Description of the task:
Copy the entries below word for word, minus the pictures.

•••

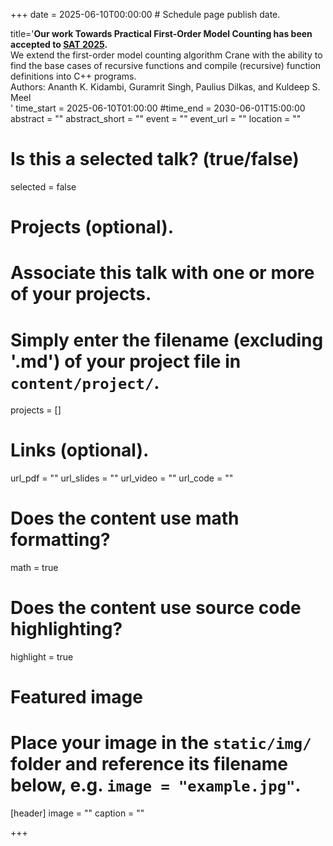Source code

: +++
date = 2025-06-10T00:00:00  # Schedule page publish date.

title='<b>Our work Towards Practical First-Order Model Counting has been accepted to <a href="https://satisfiability.org/SAT25/">SAT 2025</a>.</b><br>We extend the first-order model counting algorithm Crane with the ability to find the base cases of recursive functions and compile (recursive) function definitions into C++ programs.<br>Authors: Ananth K. Kidambi, Guramrit Singh, Paulius Dilkas, and Kuldeep S. Meel<br>'
time_start = 2025-06-10T01:00:00
#time_end = 2030-06-01T15:00:00
abstract = ""
abstract_short = ""
event = ""
event_url = ""
location = ""

# Is this a selected talk? (true/false)
selected = false

# Projects (optional).
#   Associate this talk with one or more of your projects.
#   Simply enter the filename (excluding '.md') of your project file in `content/project/`.
projects = []

# Links (optional).
url_pdf = ""
url_slides = ""
url_video = ""
url_code = ""

# Does the content use math formatting?
math = true

# Does the content use source code highlighting?
highlight = true

# Featured image
# Place your image in the `static/img/` folder and reference its filename below, e.g. `image = "example.jpg"`.
[header]
image = ""
caption = ""

+++
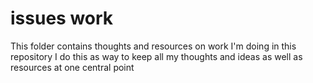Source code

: # issues work
This folder contains thoughts and resources on work I'm doing in this repository
I do this as way to keep all my thoughts and ideas as well as resources at one central point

•••

Result of this task:
Source code

: +++
date = 2025-06-10T00:00:00  # Schedule page publish date.

title='<b>Our work Towards Practical First-Order Model Counting has been accepted to <a href="https://satisfiability.org/SAT25/">SAT 2025</a>.</b><br>We extend the first-order model counting algorithm Crane with the ability to find the base cases of recursive functions and compile (recursive) function definitions into C++ programs.<br>Authors: Ananth K. Kidambi, Guramrit Singh, Paulius Dilkas, and Kuldeep S. Meel<br>'
time_start = 2025-06-10T01:00:00
#time_end = 2030-06-01T15:00:00
abstract = ""
abstract_short = ""
event = ""
event_url = ""
location = ""

# Is this a selected talk? (true/false)
selected = false

# Projects (optional).
#   Associate this talk with one or more of your projects.
#   Simply enter the filename (excluding '.md') of your project file in `content/project/`.
projects = []

# Links (optional).
url_pdf = ""
url_slides = ""
url_video = ""
url_code = ""

# Does the content use math formatting?
math = true

# Does the content use source code highlighting?
highlight = true

# Featured image
# Place your image in the `static/img/` folder and reference its filename below, e.g. `image = "example.jpg"`.
[header]
image = ""
caption = ""

+++
Source code

: # issues work
This folder contains thoughts and resources on work I'm doing in this repository
I do this as way to keep all my thoughts and ideas as well as resources at one central point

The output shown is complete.